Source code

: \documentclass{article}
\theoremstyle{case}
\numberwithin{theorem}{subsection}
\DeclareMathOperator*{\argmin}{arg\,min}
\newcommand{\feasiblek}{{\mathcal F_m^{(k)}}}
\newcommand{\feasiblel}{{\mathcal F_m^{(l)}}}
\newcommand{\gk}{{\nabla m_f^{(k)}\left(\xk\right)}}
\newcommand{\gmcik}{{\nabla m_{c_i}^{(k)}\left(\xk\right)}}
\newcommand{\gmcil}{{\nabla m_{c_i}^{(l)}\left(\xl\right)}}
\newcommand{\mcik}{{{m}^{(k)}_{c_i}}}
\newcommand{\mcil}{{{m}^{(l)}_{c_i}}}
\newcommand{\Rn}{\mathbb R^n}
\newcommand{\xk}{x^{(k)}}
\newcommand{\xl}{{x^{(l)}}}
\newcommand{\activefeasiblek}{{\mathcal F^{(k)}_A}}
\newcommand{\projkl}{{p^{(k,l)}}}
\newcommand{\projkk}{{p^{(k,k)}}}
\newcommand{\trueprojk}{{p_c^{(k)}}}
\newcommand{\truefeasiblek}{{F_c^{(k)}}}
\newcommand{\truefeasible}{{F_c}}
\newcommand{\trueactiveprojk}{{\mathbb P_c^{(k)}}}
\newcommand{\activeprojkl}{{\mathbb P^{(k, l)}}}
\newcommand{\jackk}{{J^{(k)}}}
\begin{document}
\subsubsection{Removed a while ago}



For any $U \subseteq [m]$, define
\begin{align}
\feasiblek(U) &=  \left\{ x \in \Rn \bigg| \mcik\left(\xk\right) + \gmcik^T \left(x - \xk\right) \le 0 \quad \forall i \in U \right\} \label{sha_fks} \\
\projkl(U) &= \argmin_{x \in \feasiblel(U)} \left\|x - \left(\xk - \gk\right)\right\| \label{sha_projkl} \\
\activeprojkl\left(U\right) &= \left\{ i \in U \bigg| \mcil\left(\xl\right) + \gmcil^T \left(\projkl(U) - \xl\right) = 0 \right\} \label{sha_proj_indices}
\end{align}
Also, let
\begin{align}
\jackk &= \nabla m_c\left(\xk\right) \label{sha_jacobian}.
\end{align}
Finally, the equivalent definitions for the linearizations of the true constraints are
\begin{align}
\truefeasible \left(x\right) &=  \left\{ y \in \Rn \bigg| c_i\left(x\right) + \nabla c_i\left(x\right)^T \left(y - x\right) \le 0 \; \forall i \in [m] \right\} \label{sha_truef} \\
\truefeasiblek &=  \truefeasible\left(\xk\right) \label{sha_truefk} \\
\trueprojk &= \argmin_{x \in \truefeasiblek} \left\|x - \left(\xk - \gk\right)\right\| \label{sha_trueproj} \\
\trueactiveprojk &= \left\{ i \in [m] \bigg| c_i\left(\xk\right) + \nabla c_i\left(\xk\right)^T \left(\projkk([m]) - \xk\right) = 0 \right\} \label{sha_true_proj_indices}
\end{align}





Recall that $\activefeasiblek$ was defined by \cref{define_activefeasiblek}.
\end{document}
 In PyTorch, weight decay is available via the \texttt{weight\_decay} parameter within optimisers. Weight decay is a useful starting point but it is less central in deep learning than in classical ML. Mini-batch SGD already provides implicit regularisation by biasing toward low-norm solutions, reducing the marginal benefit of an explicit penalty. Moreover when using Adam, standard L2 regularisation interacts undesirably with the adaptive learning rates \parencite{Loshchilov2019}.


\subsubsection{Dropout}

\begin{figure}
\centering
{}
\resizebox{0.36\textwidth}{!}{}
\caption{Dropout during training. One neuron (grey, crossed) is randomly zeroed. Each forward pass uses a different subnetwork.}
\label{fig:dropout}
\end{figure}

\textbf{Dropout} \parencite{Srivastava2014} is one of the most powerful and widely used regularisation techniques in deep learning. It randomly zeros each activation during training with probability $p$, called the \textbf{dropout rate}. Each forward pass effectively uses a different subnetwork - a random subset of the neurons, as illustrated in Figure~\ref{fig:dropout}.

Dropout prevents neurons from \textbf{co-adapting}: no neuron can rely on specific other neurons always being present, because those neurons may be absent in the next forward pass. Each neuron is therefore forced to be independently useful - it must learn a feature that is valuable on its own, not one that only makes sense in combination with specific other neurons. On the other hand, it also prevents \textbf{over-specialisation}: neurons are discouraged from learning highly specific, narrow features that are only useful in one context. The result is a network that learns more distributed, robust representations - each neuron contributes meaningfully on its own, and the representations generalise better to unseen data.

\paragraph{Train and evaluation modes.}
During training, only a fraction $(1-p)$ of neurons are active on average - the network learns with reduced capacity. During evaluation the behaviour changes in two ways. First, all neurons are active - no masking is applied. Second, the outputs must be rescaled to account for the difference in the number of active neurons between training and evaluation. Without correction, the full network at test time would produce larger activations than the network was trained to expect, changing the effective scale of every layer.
* * *
EXERCISE REQUIREMENTS: When you transcribe the records above, keep every line exactly the same.

RESPONSE TO THIS TASK:
Source code

: \documentclass{article}
\theoremstyle{case}
\numberwithin{theorem}{subsection}
\DeclareMathOperator*{\argmin}{arg\,min}
\newcommand{\feasiblek}{{\mathcal F_m^{(k)}}}
\newcommand{\feasiblel}{{\mathcal F_m^{(l)}}}
\newcommand{\gk}{{\nabla m_f^{(k)}\left(\xk\right)}}
\newcommand{\gmcik}{{\nabla m_{c_i}^{(k)}\left(\xk\right)}}
\newcommand{\gmcil}{{\nabla m_{c_i}^{(l)}\left(\xl\right)}}
\newcommand{\mcik}{{{m}^{(k)}_{c_i}}}
\newcommand{\mcil}{{{m}^{(l)}_{c_i}}}
\newcommand{\Rn}{\mathbb R^n}
\newcommand{\xk}{x^{(k)}}
\newcommand{\xl}{{x^{(l)}}}
\newcommand{\activefeasiblek}{{\mathcal F^{(k)}_A}}
\newcommand{\projkl}{{p^{(k,l)}}}
\newcommand{\projkk}{{p^{(k,k)}}}
\newcommand{\trueprojk}{{p_c^{(k)}}}
\newcommand{\truefeasiblek}{{F_c^{(k)}}}
\newcommand{\truefeasible}{{F_c}}
\newcommand{\trueactiveprojk}{{\mathbb P_c^{(k)}}}
\newcommand{\activeprojkl}{{\mathbb P^{(k, l)}}}
\newcommand{\jackk}{{J^{(k)}}}
\begin{document}
\subsubsection{Removed a while ago}



For any $U \subseteq [m]$, define
\begin{align}
\feasiblek(U) &=  \left\{ x \in \Rn \bigg| \mcik\left(\xk\right) + \gmcik^T \left(x - \xk\right) \le 0 \quad \forall i \in U \right\} \label{sha_fks} \\
\projkl(U) &= \argmin_{x \in \feasiblel(U)} \left\|x - \left(\xk - \gk\right)\right\| \label{sha_projkl} \\
\activeprojkl\left(U\right) &= \left\{ i \in U \bigg| \mcil\left(\xl\right) + \gmcil^T \left(\projkl(U) - \xl\right) = 0 \right\} \label{sha_proj_indices}
\end{align}
Also, let
\begin{align}
\jackk &= \nabla m_c\left(\xk\right) \label{sha_jacobian}.
\end{align}
Finally, the equivalent definitions for the linearizations of the true constraints are
\begin{align}
\truefeasible \left(x\right) &=  \left\{ y \in \Rn \bigg| c_i\left(x\right) + \nabla c_i\left(x\right)^T \left(y - x\right) \le 0 \; \forall i \in [m] \right\} \label{sha_truef} \\
\truefeasiblek &=  \truefeasible\left(\xk\right) \label{sha_truefk} \\
\trueprojk &= \argmin_{x \in \truefeasiblek} \left\|x - \left(\xk - \gk\right)\right\| \label{sha_trueproj} \\
\trueactiveprojk &= \left\{ i \in [m] \bigg| c_i\left(\xk\right) + \nabla c_i\left(\xk\right)^T \left(\projkk([m]) - \xk\right) = 0 \right\} \label{sha_true_proj_indices}
\end{align}





Recall that $\activefeasiblek$ was defined by \cref{define_activefeasiblek}.
\end{document}
 In PyTorch, weight decay is available via the \texttt{weight\_decay} parameter within optimisers. Weight decay is a useful starting point but it is less central in deep learning than in classical ML. Mini-batch SGD already provides implicit regularisation by biasing toward low-norm solutions, reducing the marginal benefit of an explicit penalty. Moreover when using Adam, standard L2 regularisation interacts undesirably with the adaptive learning rates \parencite{Loshchilov2019}.


\subsubsection{Dropout}

\begin{figure}
\centering
{}
\resizebox{0.36\textwidth}{!}{}
\caption{Dropout during training. One neuron (grey, crossed) is randomly zeroed. Each forward pass uses a different subnetwork.}
\label{fig:dropout}
\end{figure}

\textbf{Dropout} \parencite{Srivastava2014} is one of the most powerful and widely used regularisation techniques in deep learning. It randomly zeros each activation during training with probability $p$, called the \textbf{dropout rate}. Each forward pass effectively uses a different subnetwork - a random subset of the neurons, as illustrated in Figure~\ref{fig:dropout}.

Dropout prevents neurons from \textbf{co-adapting}: no neuron can rely on specific other neurons always being present, because those neurons may be absent in the next forward pass. Each neuron is therefore forced to be independently useful - it must learn a feature that is valuable on its own, not one that only makes sense in combination with specific other neurons. On the other hand, it also prevents \textbf{over-specialisation}: neurons are discouraged from learning highly specific, narrow features that are only useful in one context. The result is a network that learns more distributed, robust representations - each neuron contributes meaningfully on its own, and the representations generalise better to unseen data.

\paragraph{Train and evaluation modes.}
During training, only a fraction $(1-p)$ of neurons are active on average - the network learns with reduced capacity. During evaluation the behaviour changes in two ways. First, all neurons are active - no masking is applied. Second, the outputs must be rescaled to account for the difference in the number of active neurons between training and evaluation. Without correction, the full network at test time would produce larger activations than the network was trained to expect, changing the effective scale of every layer.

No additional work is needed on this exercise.